Communist Party supporters gathered opposite the U.S. embassy in Moscow on Thursday to protest the creation of a NATO transit hub in the Volga city of Ulyanovsk – birthplace of Vladimir Lenin.

“This is a real occupation of our territory by NATO troops,” head of the Communist Party’s Moscow office, Vladimir Rashkin, told a crowd of several dozen protesters. “I am ready to throw myself under the wheels of NATO tanks and armored vehicles if they appear at the base.”

“No NATO in Russia!” chanted the crowd, largely made up of middle-aged and pensioners, with a sprinkling of students. “NATO is our enemy!” read a placard.

Rashkin also called on protesters to attend an April 21 anti-NATO demonstration in Ulyanovsk, where protesters tried to set up tents near the city’s airport earlier this month. Activists also held a hunger strike against the planned hub this month.

“This is a betrayal – only Russian troops should be on our territory,” said student Yekaterina Rubin, holding a red Communist Party flag. “I think [Prime Minister Vladimir] Putin has made some kind of deal with NATO.”

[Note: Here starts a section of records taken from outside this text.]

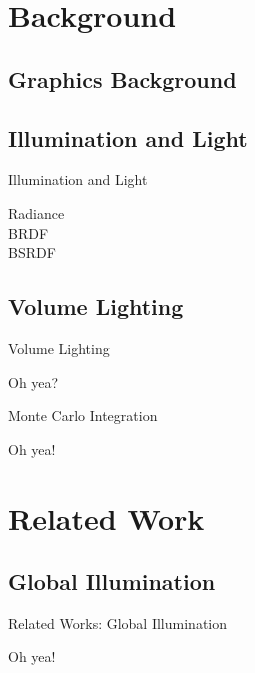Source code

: \documentclass{beamer}
\begin{document}
\section{Background}
\subsection{Graphics Background}
\subsection{Illumination and Light}
\begin{frame}{Illumination and Light}

    Radiance\\
    BRDF\\
    BSRDF

\end{frame}




\subsection{Volume Lighting}
\begin{frame}{Volume Lighting}

    Oh yea?

\end{frame}




\begin{frame}{Monte Carlo Integration}

    Oh yea!

\end{frame}




\section{Related Work}
\subsection{Global Illumination}
\begin{frame}{Related Works: Global Illumination}

    Oh yea!

\end{frame}
\end{document}

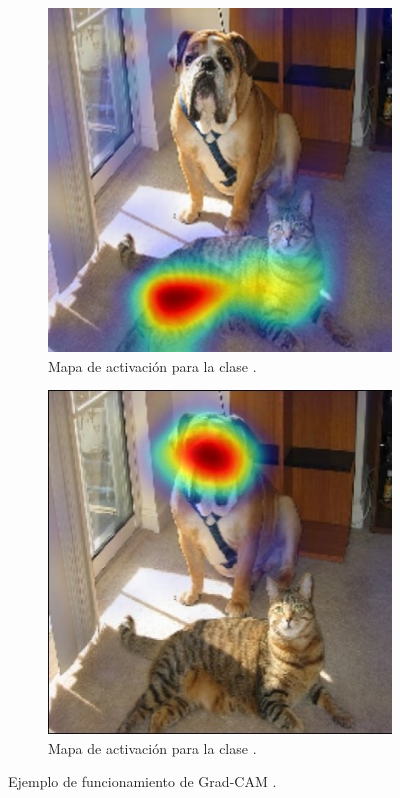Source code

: \begin{figure}[!h]
\begin{subfigure}{0.28\textwidth}
        \includegraphics[width=\textwidth]{figures/2_theory/grad_cam__cat.jpg}
        \caption{Mapa de activación para la clase .}
        \label{fig__grad_cam__cat}
    \end{subfigure}  
    \begin{subfigure}{0.28\textwidth}
        \includegraphics[width=\textwidth]{figures/2_theory/grad_cam__dog.jpg}
        \caption{Mapa de activación para la clase .}
        \label{fig__grad_cam__dog}
    \end{subfigure}    
    \caption{Ejemplo de funcionamiento de Grad-CAM \cite{selvaraju_grad_cam_2017}.}
    \label{fig__grad_cam}          
\end{figure}

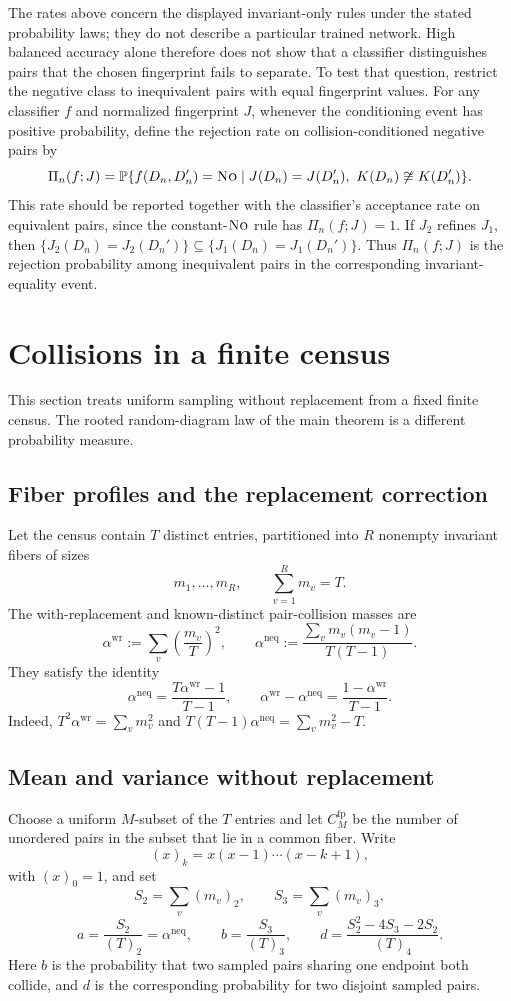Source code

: \documentclass[9pt,twoside]{pnas-new}
\theoremstyle{definition}
\theoremstyle{remark}
\renewcommand{\Pr}{\mathbb{P}}
\newcommand{\neqp}{\mathrm{neq}}
\newcommand{\wrp}{\mathrm{wr}}
\begin{document}
The rates above concern the displayed invariant-only rules under the stated probability laws; they do not describe a particular trained network. High balanced accuracy alone therefore does not show that a classifier distinguishes pairs that the chosen fingerprint fails to separate. To test that question, restrict the negative class to inequivalent pairs with equal fingerprint values. For any classifier $f$ and normalized fingerprint $J$, whenever the conditioning event has positive probability, define the rejection rate on collision-conditioned negative pairs by
\[
 \Pi_n(f;J)=
 \Pr\{f(D_n,D_n')=\textup{\textsc{No}}\mid J(D_n)=J(D_n'),\ K(D_n)\not\cong K(D_n')\}.
\]
This rate should be reported together with the classifier's acceptance rate on equivalent pairs, since the constant-$\textup{\textsc{No}}$ rule has $\Pi_n(f;J)=1$.  If $J_2$ refines $J_1$, then $\{J_2(D_n)=J_2(D_n')\}\subseteq\{J_1(D_n)=J_1(D_n')\}$.  Thus $\Pi_n(f;J)$ is the rejection probability among inequivalent pairs in the corresponding invariant-equality event.
\section{Collisions in a finite census}
\label{si:finite-population}
This section treats uniform sampling without replacement from a fixed finite census.  The rooted random-diagram law of the main theorem is a different probability measure.

\subsection{Fiber profiles and the replacement correction}
Let the census contain $T$ distinct entries, partitioned into $R$ nonempty invariant fibers of sizes
\[
 m_1,\ldots,m_R,
 \qquad
 \sum_{v=1}^R m_v=T.
\]
The with-replacement and known-distinct pair-collision masses are
\[
 \alpha^{\wrp}:=\sum_v\left(\frac{m_v}{T}\right)^2,
 \qquad
 \alpha^{\neqp}:=\frac{\sum_vm_v(m_v-1)}{T(T-1)}.
\]
They satisfy the identity
\begin{equation}
 \alpha^{\neqp}
 =\frac{T\alpha^{\wrp}-1}{T-1},
 \qquad
 \alpha^{\wrp}-\alpha^{\neqp}
 =\frac{1-\alpha^{\wrp}}{T-1}.
 \label{si:eq:replacement-correction}
\end{equation}
Indeed, $T^2\alpha^{\wrp}=\sum_vm_v^2$ and
$T(T-1)\alpha^{\neqp}=\sum_vm_v^2-T$.

\subsection{Mean and variance without replacement}
Choose a uniform $M$-subset of the $T$ entries and let $C_M^{\mathrm{fp}}$ be the number of unordered pairs in the subset that lie in a common fiber.  Write
\[
 (x)_k=x(x-1)\cdots(x-k+1),
\]
with $(x)_0=1$, and set
\[
 S_2=\sum_v(m_v)_2,
 \qquad
 S_3=\sum_v(m_v)_3,
\]
\[
 a=\frac{S_2}{(T)_2}=\alpha^{\neqp},
 \qquad
 b=\frac{S_3}{(T)_3},
 \qquad
 d=\frac{S_2^2-4S_3-2S_2}{(T)_4}.
\]
Here $b$ is the probability that two sampled pairs sharing one endpoint both collide, and $d$ is the corresponding probability for two disjoint sampled pairs.
\end{document}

The choice of Ulyanovsk for the hub has intensified Communist anger. The city is named after Lenin, leader of the Bolshevik Revolution, who was born in the city – known then as Simbirsk - in 1830.

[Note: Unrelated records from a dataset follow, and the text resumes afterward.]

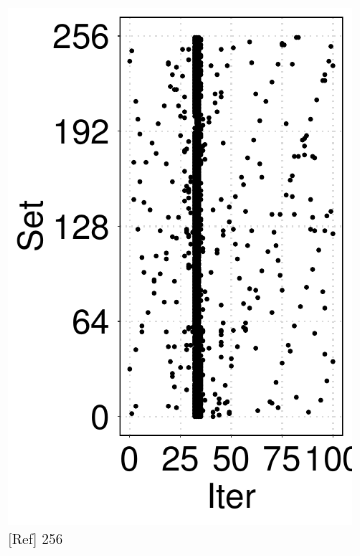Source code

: 
\begin{figure}[t]
    \centering
    \begin{subfigure}[b]{.24\linewidth}
        \centering
        \includegraphics[width=\linewidth]{figure/plot/reference/fig14-pmdk-kv-memory-pattern-256.tikz.pdf}
        \caption{[Ref] 256}
        \label{fig:14:ref:pmdk-kv-memory-pattern1}
    \end{subfigure}
    \hfill
    \begin{subfigure}[b]{.24\linewidth}
        \centering

\end{subfigure}
\end{figure}
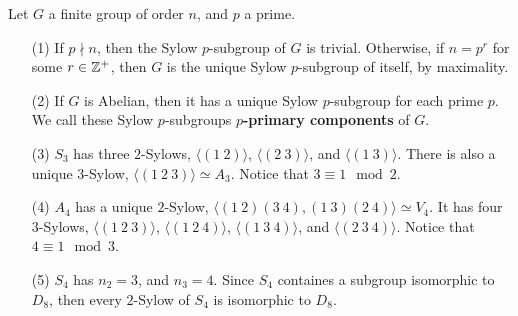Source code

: \begin{example}\label{example_4.13}
  Let $G$ a finite group of order $n$, and  $p$ a prime.
  \begin{enumerate}
    \item[(1)] If $p \nmid n$, then the Sylow $p$-subgroup of $G$ is
      trivial. Otherwise, if  $n=p^r$ for some  $r \in \mathbb{Z}^+$, then $G$ is
      the unique Sylow $p$-subgroup of itself, by maximality.

    \item[(2)] If $G$ is Abelian, then it has a unique Sylow $p$-subgroup
      for each prime $p$. We call these Sylow $p$-subgroups
      \textbf{$p$-primary components} of $G$.

    \item[(3)] $S_3$ has three $2$-Sylows, $\langle (1 \ 2) \rangle$,
      $\langle (2 \ 3) \rangle$, and  $\langle (1 \ 3) \rangle$. There is
      also a unique $3$-Sylow,  $\langle (1 \ 2 \ 3) \rangle \simeq A_3$.
      Notice that $3 \equiv 1 \mod{2}$.

    \item[(4)] $A_4$ has a unique $2$-Sylow,  $\langle (1 \ 2)(3 \ 4),
      (1 \ 3)(2 \ 4) \rangle \simeq V_4$. It has four $3$-Sylows,
      $\langle (1 \ 2 \ 3) \rangle$, $\langle (1 \ 2 \ 4) \rangle$, $\langle
      (1 \ 3 \ 4) \rangle$, and $\langle (2 \ 3 \ 4) \rangle$. Notice that
      $4 \equiv 1 \mod{3}$.

    \item[(5)] $S_4$ has $n_2=3$, and  $n_3=4$. Since $S_4$ containes a
      subgroup isomorphic to $D_8$, then every $2$-Sylow of $S_4$ is
      isomorphic to $D_8$.
  \end{enumerate}
\end{example}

Foreign Minister Sergei Lavrov said in March that Russia intended to allow its Cold War-era adversary to use an airport in Ulyanovsk as a transit hub as it winds down operations in Afghanistan.

But the Communist Party responded that the deal would be a “threat” to Russia’s national security. Communist Party veteran head Gennady Zyuganov called the agreement “humiliating” for Russia.

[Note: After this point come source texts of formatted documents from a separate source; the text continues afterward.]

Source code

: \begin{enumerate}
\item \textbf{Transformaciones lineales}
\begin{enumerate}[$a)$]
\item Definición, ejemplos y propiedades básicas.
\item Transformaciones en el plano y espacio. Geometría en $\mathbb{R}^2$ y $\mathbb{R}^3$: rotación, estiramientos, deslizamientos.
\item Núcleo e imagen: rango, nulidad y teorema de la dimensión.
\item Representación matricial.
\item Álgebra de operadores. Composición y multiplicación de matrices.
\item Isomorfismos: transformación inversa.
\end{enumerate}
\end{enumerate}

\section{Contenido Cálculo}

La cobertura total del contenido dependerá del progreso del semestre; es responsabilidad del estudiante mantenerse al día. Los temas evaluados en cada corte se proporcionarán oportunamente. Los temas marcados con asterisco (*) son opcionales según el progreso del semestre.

"There has never been a foreign military base in Russia in 1,000 years - and we will not let one appear now," Zyuganov told RIA Novosti on Thursday.

Both NATO and Russian officials have sought to quash rumors that the hub would turn out to be a fully-fledged base.

“There never has been and never will be a NATO military base in Ulyanovsk,” Russia’s Foreign Ministry said in an April 12 statement. The ministry added that the hub would see the “transit of exclusively non-lethal cargoes.”

“Transporting NATO toilet paper cannot be a betrayal,” wrote Deputy Prime Minister Dmitry Rogozin, who oversees the defense industry, in his Twitter microblog this month.

“This is a new facility. Not a base, not a depot,” said NATO’s Moscow spokesman, Robert Pszel, in an interview with Russia’s Eko Moskvy radio station last week. “There is no question of soldiers or weapons - only nonlethal supplies.”

But protesters on Thursday were skeptical.

“I don’t believe it when they say this will not be a base,” said pensioner Galina Kharkina. “We don’t need any foreign soldiers on our territory.”

The row comes just over a decade after Putin gave his post 9/11 attack blessing to the stationing of NATO troops in former Soviet Central Asian republics that Russia considered part of its own “sphere” and where Russian troops were also based.

But the subsequent souring of U.S.-Russia relations saw the NATO Manas airbase in Kyrgyzstan transform into a focus of geo-political rivalry, with Moscow denying a $2.15 billion aid package was linked to the temporary closure of the base.

Analysts say anger over the Ulyanovsk “base” has been sparked by recent anti-NATO Kremlin rhetoric, in part over the alliance’s plans for a missile shield in Europe. Russia says the shield would be a threat to its national security and has demanded written guarantees that it will not be targeted by the system. NATO says the shield is intended to protect against “rogue” states such as North Korea.

Putin also hit out at Western powers in the wake of protests against his rule this winter, accusing the United States of backing opposition figures who sought his removal from office.

“The Kremlin is now facing the consequences of its own propaganda intended exclusively for domestic consumption,” said Alexander Khramchikhin, chief analyst at the Moscow-based Institute of Political and Military Analysis.

He also said the Kremlin realizes NATO’s operation in Afghanistan serves in Russia’s interests.

“Afghanistan threatens Russia – not to mention the Central Asian republics – much more than it threatens NATO countries,” Khramchikhin said.

The United Nations says twenty-one percent of the 375 tons of heroin produced annually in war-ravaged Afghanistan travels through Central Asia before hitting the Russian market. Some 30,000 Russians die from heroin abuse every year, according to Health Ministry statistics.

Opium poppy production remains a major source of revenues for the Taliban, whom the United States and its NATO allies have been fighting in Afghanistan since 2001.